Exercise details = Every line below between the one holding "najwyższego poziomu hierarchii" and the one holding "do not obtain.", inclusive, should be copied exactly, and no other line.

(Entries shown Opens)

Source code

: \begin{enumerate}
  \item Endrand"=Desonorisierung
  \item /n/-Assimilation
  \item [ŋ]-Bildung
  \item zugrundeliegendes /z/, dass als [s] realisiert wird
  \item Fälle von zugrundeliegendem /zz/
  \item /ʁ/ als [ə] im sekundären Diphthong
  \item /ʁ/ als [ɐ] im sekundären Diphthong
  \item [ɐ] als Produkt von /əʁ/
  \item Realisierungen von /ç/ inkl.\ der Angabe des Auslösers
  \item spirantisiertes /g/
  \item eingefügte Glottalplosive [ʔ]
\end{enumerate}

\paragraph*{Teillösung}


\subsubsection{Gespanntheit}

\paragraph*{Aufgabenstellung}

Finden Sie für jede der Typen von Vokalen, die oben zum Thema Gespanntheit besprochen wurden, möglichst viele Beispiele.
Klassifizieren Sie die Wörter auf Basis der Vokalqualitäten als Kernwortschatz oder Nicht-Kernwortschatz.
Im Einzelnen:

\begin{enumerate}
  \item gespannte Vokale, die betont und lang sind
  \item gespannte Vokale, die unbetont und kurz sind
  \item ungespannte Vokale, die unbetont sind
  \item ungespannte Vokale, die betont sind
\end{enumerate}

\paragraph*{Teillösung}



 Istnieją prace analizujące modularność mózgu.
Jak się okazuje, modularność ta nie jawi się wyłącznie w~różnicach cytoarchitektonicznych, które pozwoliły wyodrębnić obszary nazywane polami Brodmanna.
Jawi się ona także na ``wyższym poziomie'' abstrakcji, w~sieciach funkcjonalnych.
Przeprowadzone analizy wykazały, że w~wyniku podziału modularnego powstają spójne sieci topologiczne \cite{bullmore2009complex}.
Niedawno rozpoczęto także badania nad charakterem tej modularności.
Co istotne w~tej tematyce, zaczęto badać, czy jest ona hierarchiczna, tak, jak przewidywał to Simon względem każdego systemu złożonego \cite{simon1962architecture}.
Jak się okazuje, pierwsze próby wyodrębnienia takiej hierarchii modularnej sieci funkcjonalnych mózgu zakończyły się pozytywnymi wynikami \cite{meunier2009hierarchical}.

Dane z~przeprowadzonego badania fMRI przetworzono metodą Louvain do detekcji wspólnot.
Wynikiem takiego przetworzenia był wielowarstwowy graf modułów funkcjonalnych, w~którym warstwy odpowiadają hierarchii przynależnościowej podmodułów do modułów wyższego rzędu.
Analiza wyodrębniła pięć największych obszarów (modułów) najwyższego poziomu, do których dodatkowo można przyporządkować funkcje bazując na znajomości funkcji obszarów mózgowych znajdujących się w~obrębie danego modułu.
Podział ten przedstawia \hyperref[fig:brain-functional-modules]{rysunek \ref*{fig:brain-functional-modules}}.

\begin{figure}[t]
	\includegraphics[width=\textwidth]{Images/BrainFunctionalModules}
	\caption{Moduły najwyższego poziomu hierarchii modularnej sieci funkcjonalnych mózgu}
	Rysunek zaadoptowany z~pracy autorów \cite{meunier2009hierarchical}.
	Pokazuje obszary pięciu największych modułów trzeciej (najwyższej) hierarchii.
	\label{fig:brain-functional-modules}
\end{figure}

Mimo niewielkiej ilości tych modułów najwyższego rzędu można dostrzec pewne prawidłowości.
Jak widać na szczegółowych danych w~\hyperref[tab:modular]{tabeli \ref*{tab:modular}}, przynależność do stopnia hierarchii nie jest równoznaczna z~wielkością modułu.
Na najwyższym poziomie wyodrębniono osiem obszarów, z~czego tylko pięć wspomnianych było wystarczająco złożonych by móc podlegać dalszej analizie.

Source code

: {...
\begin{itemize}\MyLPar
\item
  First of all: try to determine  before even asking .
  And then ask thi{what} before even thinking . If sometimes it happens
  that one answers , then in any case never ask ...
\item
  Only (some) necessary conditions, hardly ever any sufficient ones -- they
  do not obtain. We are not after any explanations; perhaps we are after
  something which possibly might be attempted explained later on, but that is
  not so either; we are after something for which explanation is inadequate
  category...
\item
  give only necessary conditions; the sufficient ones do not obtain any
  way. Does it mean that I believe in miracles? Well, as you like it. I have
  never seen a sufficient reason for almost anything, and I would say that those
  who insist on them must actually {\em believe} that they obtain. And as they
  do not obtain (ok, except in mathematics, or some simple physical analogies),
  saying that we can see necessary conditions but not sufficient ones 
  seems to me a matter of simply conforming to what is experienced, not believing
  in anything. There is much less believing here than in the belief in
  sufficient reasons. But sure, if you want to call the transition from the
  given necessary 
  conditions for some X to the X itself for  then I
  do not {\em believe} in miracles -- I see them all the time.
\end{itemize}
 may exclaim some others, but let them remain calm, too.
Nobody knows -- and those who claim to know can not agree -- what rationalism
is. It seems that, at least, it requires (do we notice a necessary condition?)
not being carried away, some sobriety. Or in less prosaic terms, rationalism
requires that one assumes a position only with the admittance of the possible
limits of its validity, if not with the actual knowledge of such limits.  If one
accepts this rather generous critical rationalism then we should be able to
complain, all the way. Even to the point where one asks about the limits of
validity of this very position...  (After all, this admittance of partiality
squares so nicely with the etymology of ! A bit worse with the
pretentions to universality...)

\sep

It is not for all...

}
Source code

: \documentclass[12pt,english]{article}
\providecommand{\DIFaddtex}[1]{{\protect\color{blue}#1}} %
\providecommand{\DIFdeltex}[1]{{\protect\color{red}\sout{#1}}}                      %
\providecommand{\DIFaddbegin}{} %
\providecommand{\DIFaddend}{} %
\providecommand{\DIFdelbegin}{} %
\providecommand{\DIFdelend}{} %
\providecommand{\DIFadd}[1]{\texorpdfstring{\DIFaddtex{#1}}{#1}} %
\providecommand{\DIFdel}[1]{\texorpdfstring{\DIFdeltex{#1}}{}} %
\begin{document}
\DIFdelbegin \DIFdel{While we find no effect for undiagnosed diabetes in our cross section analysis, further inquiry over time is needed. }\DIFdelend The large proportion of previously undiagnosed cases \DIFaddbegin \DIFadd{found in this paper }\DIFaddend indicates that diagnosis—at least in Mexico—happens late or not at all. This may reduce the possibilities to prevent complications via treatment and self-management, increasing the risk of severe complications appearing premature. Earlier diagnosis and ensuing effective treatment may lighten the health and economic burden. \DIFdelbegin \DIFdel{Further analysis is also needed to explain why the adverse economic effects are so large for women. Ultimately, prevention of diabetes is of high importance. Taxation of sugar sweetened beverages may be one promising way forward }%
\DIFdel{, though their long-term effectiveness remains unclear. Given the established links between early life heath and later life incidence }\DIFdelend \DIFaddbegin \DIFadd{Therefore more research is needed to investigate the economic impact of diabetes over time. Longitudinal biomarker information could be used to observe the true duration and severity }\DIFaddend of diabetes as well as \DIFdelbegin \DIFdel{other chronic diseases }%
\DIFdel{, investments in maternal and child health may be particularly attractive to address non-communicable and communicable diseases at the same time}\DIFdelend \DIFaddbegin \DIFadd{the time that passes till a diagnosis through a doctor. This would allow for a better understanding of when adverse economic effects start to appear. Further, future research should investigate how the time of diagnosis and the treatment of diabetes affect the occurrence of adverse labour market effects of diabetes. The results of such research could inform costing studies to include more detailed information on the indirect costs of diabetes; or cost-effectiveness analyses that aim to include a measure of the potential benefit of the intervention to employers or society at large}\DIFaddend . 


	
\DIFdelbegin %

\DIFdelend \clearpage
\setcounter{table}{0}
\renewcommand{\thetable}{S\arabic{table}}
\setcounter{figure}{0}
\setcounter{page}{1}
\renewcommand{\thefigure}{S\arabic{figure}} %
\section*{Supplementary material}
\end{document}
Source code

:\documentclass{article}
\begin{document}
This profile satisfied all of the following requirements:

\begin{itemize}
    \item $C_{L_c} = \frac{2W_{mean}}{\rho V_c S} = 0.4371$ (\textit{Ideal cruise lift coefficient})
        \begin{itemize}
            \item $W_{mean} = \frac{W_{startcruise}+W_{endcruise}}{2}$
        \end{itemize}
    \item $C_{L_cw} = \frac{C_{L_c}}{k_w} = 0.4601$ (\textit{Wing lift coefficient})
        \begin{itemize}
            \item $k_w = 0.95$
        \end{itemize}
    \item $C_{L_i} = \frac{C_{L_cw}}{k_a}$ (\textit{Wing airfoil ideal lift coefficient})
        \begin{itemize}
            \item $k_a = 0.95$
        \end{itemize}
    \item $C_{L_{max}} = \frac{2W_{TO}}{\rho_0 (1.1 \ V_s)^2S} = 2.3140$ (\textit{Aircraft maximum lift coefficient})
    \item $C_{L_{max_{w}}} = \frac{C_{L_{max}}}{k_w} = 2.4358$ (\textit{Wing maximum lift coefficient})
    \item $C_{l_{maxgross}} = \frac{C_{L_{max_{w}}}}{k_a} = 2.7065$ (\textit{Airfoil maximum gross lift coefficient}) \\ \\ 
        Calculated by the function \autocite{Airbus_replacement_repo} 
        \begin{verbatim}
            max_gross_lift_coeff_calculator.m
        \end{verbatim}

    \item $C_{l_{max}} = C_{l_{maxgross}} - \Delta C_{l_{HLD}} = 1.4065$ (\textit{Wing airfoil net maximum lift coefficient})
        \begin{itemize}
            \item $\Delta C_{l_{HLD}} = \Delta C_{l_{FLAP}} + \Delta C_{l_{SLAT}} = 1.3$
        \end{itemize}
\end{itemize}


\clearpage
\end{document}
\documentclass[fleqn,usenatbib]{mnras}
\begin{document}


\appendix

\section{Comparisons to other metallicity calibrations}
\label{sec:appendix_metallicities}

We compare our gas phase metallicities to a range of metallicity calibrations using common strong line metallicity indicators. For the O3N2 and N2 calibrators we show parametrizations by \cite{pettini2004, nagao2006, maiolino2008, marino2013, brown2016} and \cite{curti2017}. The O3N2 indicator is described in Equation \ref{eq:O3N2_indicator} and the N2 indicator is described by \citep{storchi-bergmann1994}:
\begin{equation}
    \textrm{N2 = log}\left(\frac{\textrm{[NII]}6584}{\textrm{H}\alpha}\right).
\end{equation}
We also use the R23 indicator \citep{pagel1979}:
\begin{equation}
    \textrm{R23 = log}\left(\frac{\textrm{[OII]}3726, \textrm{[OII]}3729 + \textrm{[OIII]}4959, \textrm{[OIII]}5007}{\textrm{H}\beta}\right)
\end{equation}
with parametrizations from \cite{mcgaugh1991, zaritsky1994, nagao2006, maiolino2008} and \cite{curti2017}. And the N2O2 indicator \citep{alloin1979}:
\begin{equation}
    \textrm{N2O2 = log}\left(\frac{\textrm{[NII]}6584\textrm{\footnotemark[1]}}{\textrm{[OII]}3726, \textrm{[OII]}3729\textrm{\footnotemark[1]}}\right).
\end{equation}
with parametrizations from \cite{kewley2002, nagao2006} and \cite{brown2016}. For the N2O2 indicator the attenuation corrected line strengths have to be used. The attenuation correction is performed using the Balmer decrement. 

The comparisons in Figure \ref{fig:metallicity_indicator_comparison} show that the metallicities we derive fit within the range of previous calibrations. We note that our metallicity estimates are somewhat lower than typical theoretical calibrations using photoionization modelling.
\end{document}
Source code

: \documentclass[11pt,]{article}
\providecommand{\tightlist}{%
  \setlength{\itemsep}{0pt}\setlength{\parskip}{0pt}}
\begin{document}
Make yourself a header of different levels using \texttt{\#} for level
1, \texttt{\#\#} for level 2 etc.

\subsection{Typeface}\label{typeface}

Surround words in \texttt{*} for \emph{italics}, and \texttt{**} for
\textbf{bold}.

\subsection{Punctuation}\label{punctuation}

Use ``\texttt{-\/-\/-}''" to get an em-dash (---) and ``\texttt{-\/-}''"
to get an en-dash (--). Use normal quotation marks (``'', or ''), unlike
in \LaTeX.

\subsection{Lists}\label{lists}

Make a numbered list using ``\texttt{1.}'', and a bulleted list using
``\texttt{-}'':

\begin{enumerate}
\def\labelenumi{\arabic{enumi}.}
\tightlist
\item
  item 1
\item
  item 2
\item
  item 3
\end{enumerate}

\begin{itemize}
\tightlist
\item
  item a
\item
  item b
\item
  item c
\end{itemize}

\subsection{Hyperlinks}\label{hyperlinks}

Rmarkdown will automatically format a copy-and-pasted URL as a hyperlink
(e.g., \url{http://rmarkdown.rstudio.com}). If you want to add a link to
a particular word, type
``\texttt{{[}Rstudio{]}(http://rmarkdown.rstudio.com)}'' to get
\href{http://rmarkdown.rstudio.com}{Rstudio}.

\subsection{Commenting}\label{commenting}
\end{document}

(Entries shown Closes)

Problem solution =
	\caption{Moduły najwyższego poziomu hierarchii modularnej sieci funkcjonalnych mózgu}
	Rysunek zaadoptowany z~pracy autorów \cite{meunier2009hierarchical}.
	Pokazuje obszary pięciu największych modułów trzeciej (najwyższej) hierarchii.
	\label{fig:brain-functional-modules}
\end{figure}

Mimo niewielkiej ilości tych modułów najwyższego rzędu można dostrzec pewne prawidłowości.
Jak widać na szczegółowych danych w~\hyperref[tab:modular]{tabeli \ref*{tab:modular}}, przynależność do stopnia hierarchii nie jest równoznaczna z~wielkością modułu.
Na najwyższym poziomie wyodrębniono osiem obszarów, z~czego tylko pięć wspomnianych było wystarczająco złożonych by móc podlegać dalszej analizie.

Source code

: {...
\begin{itemize}\MyLPar
\item
  First of all: try to determine  before even asking .
  And then ask thi{what} before even thinking . If sometimes it happens
  that one answers , then in any case never ask ...
\item
  Only (some) necessary conditions, hardly ever any sufficient ones -- they
  do not obtain. We are not after any explanations; perhaps we are after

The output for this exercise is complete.